The Independent News and Data Provider

UK Data and SA Energy Woe Brings 21.0 into View for Pound to Rand Rate

  • GBP/ZAR at multi-week highs & attempting recovery of 21.0
  • Sturdy UK labour market & resilient economy aiding Sterling 
  • Rand held back by load-shedding & risk aversion in markets
  • Dual inflation data & central bank policy implications in focus 

Image © Adobe Images

The Pound to Rand exchange rate climbed to one-month highs early in the new week and appeared on course to rise back above the 21.0 handle for a period of time in the days ahead but much likely depends on the central bank policy implications of dual inflation reports due out on Wednesday. 

South Africa's Rand scraped the bottom of the G20 currency bucket for the week to Tuesday having been underperformed by only the Russian Rouble while slipping more than two percent against some counterparts including the Mexican Peso, Indonesian Rupiah and Japanese Yen. 

The Rand's underperformance was mild, however, in comparison to the economic disruption caused by some of the most significant load-shedding seen to date at state-owned energy monopoly Eskom where the failure of power-generating equipment all but crippled the country at times last week.

"The ZAR demonstrated significant resilience in the face of escalating power outages, known as load-shedding, and many people returning to work," says Sebastian Steyne, an FX hedging specialist at Sable International. 

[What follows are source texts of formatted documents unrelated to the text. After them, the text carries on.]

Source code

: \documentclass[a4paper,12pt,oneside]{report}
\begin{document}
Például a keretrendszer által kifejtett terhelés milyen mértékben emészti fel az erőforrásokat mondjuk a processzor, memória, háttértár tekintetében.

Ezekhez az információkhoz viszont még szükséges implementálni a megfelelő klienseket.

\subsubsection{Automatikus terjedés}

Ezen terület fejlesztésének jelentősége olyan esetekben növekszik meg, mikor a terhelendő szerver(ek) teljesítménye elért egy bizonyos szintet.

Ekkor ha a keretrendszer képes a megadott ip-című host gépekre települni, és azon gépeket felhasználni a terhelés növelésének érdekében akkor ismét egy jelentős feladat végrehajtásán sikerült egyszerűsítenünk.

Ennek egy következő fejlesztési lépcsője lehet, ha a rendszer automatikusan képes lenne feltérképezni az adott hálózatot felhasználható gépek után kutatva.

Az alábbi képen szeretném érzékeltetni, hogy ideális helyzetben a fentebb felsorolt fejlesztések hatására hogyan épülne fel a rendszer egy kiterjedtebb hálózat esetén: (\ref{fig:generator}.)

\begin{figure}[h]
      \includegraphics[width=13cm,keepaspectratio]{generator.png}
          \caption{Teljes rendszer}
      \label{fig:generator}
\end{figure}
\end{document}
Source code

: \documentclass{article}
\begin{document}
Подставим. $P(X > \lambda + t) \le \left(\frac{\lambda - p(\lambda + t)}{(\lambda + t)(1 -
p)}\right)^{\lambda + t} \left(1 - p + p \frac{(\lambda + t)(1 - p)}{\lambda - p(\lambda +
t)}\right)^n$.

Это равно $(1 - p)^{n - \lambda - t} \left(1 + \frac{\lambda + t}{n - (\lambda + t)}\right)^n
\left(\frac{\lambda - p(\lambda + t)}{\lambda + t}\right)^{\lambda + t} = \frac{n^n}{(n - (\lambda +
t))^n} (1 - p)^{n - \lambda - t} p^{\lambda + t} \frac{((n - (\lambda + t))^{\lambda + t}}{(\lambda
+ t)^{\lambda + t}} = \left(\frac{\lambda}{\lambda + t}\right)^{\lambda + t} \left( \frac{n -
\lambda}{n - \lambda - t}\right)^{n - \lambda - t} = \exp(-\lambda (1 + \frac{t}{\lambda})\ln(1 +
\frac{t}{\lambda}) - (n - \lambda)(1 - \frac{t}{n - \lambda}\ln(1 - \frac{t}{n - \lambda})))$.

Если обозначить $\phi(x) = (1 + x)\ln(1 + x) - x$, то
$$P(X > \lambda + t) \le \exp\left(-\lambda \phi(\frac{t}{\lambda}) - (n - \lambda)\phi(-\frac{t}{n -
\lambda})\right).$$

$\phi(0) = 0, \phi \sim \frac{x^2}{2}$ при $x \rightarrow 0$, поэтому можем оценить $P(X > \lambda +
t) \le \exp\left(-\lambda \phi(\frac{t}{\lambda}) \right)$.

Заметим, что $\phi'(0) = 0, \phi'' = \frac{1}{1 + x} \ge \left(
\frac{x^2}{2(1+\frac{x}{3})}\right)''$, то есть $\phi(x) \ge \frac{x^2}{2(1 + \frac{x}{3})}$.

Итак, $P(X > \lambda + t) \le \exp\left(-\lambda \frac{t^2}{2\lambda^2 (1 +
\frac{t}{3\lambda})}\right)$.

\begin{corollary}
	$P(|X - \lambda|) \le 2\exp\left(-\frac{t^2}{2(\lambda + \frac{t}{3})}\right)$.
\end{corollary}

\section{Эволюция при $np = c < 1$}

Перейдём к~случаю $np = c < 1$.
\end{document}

Eskom said on Monday 16.17 gigawatts of generating capacity remained offline, equal to almost 30% of national capacity, and that severe load-shedding would likely continue in the days ahead. 

Above: Pound to Rand rate shown at daily intervals with selected moving averages and Fibonacci retracements of September recovery indicating possible areas of technical support for Sterling. Click image for closer inspection. 

The Rand remained an underperformer on Tuesday though in a market where U.S. Dollar exchange rates were stronger almost across the board and Chinese Renminbi exchange rates were universally weaker following the release of local data covering final quarter GDP and its components.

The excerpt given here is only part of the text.